MATERIAL SUPPLIED =>

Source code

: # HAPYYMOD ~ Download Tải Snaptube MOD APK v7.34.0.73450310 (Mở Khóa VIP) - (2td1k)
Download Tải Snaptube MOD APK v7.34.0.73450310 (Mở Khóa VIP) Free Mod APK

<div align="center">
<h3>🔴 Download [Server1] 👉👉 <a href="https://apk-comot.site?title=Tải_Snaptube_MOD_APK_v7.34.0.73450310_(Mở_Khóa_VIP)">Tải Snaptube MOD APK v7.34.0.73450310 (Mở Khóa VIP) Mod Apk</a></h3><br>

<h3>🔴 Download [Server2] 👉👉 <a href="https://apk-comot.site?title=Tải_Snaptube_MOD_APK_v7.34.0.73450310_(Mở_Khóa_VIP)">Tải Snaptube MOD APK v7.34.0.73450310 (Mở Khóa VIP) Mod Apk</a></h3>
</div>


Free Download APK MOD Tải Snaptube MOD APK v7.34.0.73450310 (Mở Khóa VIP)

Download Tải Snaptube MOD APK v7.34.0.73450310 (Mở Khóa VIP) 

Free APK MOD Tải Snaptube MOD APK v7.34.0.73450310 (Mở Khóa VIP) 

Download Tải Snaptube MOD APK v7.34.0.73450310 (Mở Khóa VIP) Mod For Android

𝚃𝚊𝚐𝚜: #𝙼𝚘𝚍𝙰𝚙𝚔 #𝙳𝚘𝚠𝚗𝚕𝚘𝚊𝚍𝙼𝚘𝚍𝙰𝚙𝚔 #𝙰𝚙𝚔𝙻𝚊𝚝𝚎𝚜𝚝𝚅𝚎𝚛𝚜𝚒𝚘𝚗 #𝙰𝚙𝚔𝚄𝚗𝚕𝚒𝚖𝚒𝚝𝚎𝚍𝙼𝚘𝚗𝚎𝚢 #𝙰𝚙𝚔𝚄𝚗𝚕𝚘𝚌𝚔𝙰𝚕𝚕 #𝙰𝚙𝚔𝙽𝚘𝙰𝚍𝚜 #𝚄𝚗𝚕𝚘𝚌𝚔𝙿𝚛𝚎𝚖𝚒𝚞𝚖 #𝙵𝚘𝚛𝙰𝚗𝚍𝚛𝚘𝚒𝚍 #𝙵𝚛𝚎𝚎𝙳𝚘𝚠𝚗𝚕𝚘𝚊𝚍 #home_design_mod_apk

PROMPT =>
Could the entries above be output once more, exactly as they are?

EXERCISE OUTPUT =>
Source code

: # HAPYYMOD ~ Download Tải Snaptube MOD APK v7.34.0.73450310 (Mở Khóa VIP) - (2td1k)
Download Tải Snaptube MOD APK v7.34.0.73450310 (Mở Khóa VIP) Free Mod APK

<div align="center">
<h3>🔴 Download [Server1] 👉👉 <a href="https://apk-comot.site?title=Tải_Snaptube_MOD_APK_v7.34.0.73450310_(Mở_Khóa_VIP)">Tải Snaptube MOD APK v7.34.0.73450310 (Mở Khóa VIP) Mod Apk</a></h3><br>

<h3>🔴 Download [Server2] 👉👉 <a href="https://apk-comot.site?title=Tải_Snaptube_MOD_APK_v7.34.0.73450310_(Mở_Khóa_VIP)">Tải Snaptube MOD APK v7.34.0.73450310 (Mở Khóa VIP) Mod Apk</a></h3>
</div>


Free Download APK MOD Tải Snaptube MOD APK v7.34.0.73450310 (Mở Khóa VIP)

Download Tải Snaptube MOD APK v7.34.0.73450310 (Mở Khóa VIP) 

Free APK MOD Tải Snaptube MOD APK v7.34.0.73450310 (Mở Khóa VIP) 

Download Tải Snaptube MOD APK v7.34.0.73450310 (Mở Khóa VIP) Mod For Android

𝚃𝚊𝚐𝚜: #𝙼𝚘𝚍𝙰𝚙𝚔 #𝙳𝚘𝚠𝚗𝚕𝚘𝚊𝚍𝙼𝚘𝚍𝙰𝚙𝚔 #𝙰𝚙𝚔𝙻𝚊𝚝𝚎𝚜𝚝𝚅𝚎𝚛𝚜𝚒𝚘𝚗 #𝙰𝚙𝚔𝚄𝚗𝚕𝚒𝚖𝚒𝚝𝚎𝚍𝙼𝚘𝚗𝚎𝚢 #𝙰𝚙𝚔𝚄𝚗𝚕𝚘𝚌𝚔𝙰𝚕𝚕 #𝙰𝚙𝚔𝙽𝚘𝙰𝚍𝚜 #𝚄𝚗𝚕𝚘𝚌𝚔𝙿𝚛𝚎𝚖𝚒𝚞𝚖 #𝙵𝚘𝚛𝙰𝚗𝚍𝚛𝚘𝚒𝚍 #𝙵𝚛𝚎𝚎𝙳𝚘𝚠𝚗𝚕𝚘𝚊𝚍 #home_design_mod_apk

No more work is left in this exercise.